Schultz said he and his wife will continue to focus on the Schultz Family Foundation, which works with post-9/11 veterans. While he was still Starbucks' chief executive, Schultz pledged $30 million to help veterans integrate into civilian life and said the company would prioritize hiring vets.

It's unclear whether Schultz will put some of that $100 million toward a 2020 candidate. He was harsh on both Republicans and Democrats in his Friday statement.

"Democrats and Republicans have consistently put party over country, perpetuated divisiveness and gridlock, and failed to solve big problems and enact solutions on which a majority of people in both parties already agree," he said, adding that government is only part of any solutions to problems in the U.S.
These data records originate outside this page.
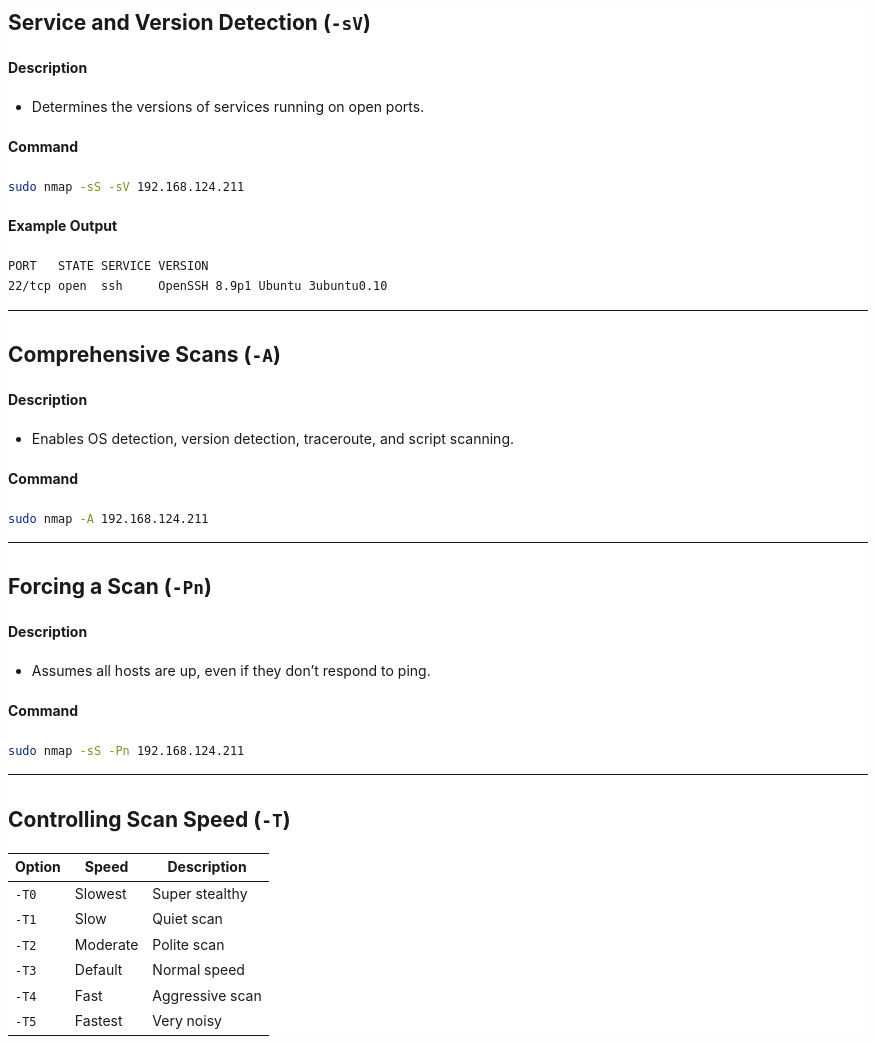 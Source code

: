 
## Service and Version Detection (`-sV`)

#### Description
- Determines the versions of services running on open ports.

#### Command
```bash
sudo nmap -sS -sV 192.168.124.211
```

#### Example Output
```
PORT   STATE SERVICE VERSION
22/tcp open  ssh     OpenSSH 8.9p1 Ubuntu 3ubuntu0.10
```

---

## Comprehensive Scans (`-A`)

#### Description
- Enables OS detection, version detection, traceroute, and script scanning.

#### Command
```bash
sudo nmap -A 192.168.124.211
```

---

## Forcing a Scan (`-Pn`)

#### Description
- Assumes all hosts are up, even if they don’t respond to ping.

#### Command
```bash
sudo nmap -sS -Pn 192.168.124.211
```

---

## Controlling Scan Speed (`-T`)

| Option  | Speed  | Description |
|---------|--------|------------|
| `-T0`   | Slowest | Super stealthy |
| `-T1`   | Slow   | Quiet scan |
| `-T2`   | Moderate | Polite scan |
| `-T3`   | Default | Normal speed |
| `-T4`   | Fast   | Aggressive scan |
| `-T5`   | Fastest | Very noisy |
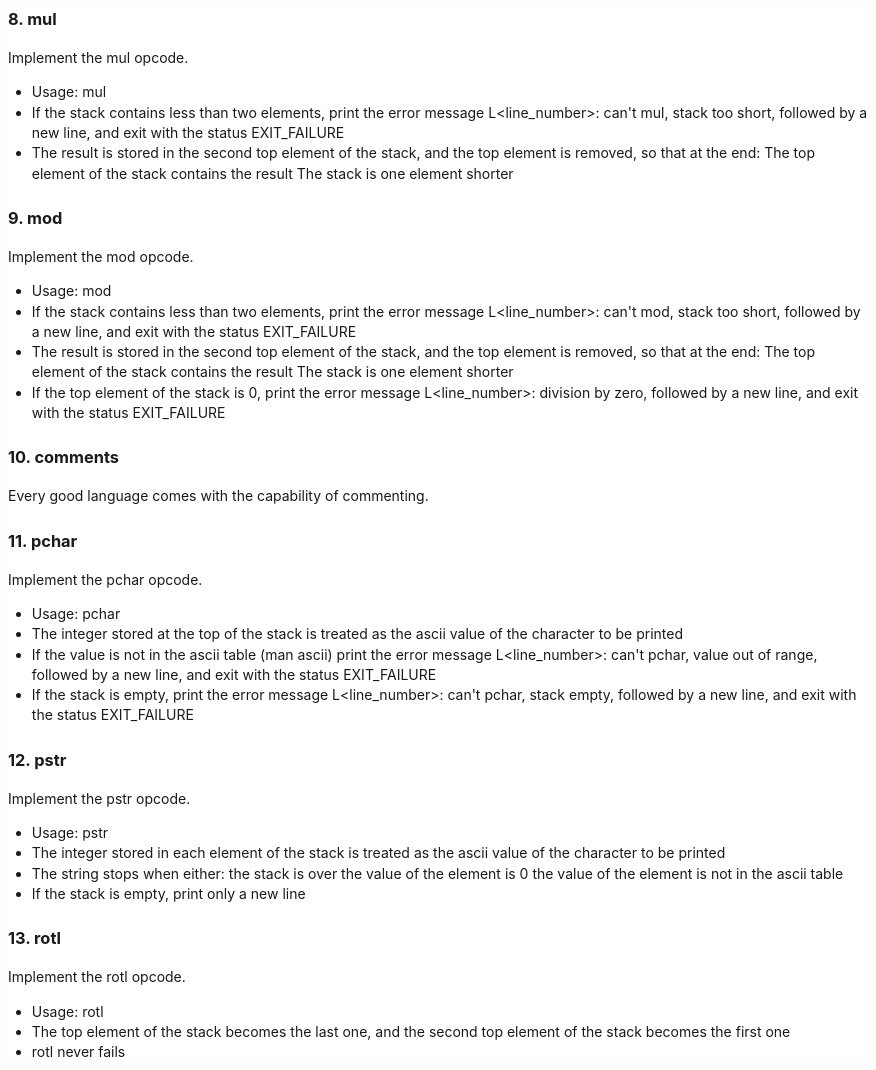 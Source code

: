### 8. mul
Implement the mul opcode.
* Usage: mul
* If the stack contains less than two elements, print the error message L<line_number>: can't mul, stack too short, followed by a new line, and exit with the status EXIT_FAILURE
* The result is stored in the second top element of the stack, and the top element is removed, so that at the end:
   The top element of the stack contains the result
   The stack is one element shorter

### 9. mod
Implement the mod opcode.
* Usage: mod
* If the stack contains less than two elements, print the error message L<line_number>: can't mod, stack too short, followed by a new line, and exit with the status EXIT_FAILURE
* The result is stored in the second top element of the stack, and the top element is removed, so that at the end:
   The top element of the stack contains the result
   The stack is one element shorter
* If the top element of the stack is 0, print the error message L<line_number>: division by zero, followed by a new line, and exit with the status EXIT_FAILURE

### 10. comments
Every good language comes with the capability of commenting.

### 11. pchar
Implement the pchar opcode.
* Usage: pchar
* The integer stored at the top of the stack is treated as the ascii value of the character to be printed
* If the value is not in the ascii table (man ascii) print the error message L<line_number>: can't pchar, value out of range, followed by a new line, and exit with the status EXIT_FAILURE
* If the stack is empty, print the error message L<line_number>: can't pchar, stack empty, followed by a new line, and exit with the status EXIT_FAILURE

### 12. pstr
Implement the pstr opcode.
* Usage: pstr
* The integer stored in each element of the stack is treated as the ascii value of the character to be printed
* The string stops when either:
   the stack is over
   the value of the element is 0
   the value of the element is not in the ascii table
* If the stack is empty, print only a new line

### 13. rotl
Implement the rotl opcode.
* Usage: rotl
* The top element of the stack becomes the last one, and the second top element of the stack becomes the first one
* rotl never fails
If he does endorse, Schultz may gravitate toward former Vice President Joe Biden, who is viewed as the moderate option in the Democratic field. FOX Business' Charlie Gasparino predicted in May that Schultz would make his decision to run based on how well Biden performed.

Schultz quit before he started an official campaign, but Democrats who have dropped out of the crowded 2020 race so far include California Rep. Eric Swalwell and former Colorado Gov. John Hickenlooper. Unlike those politicians, Schultz did not have a campaign committee collecting contributions and will not have to figure out what to do with donations.

Schultz's media team declined to comment further.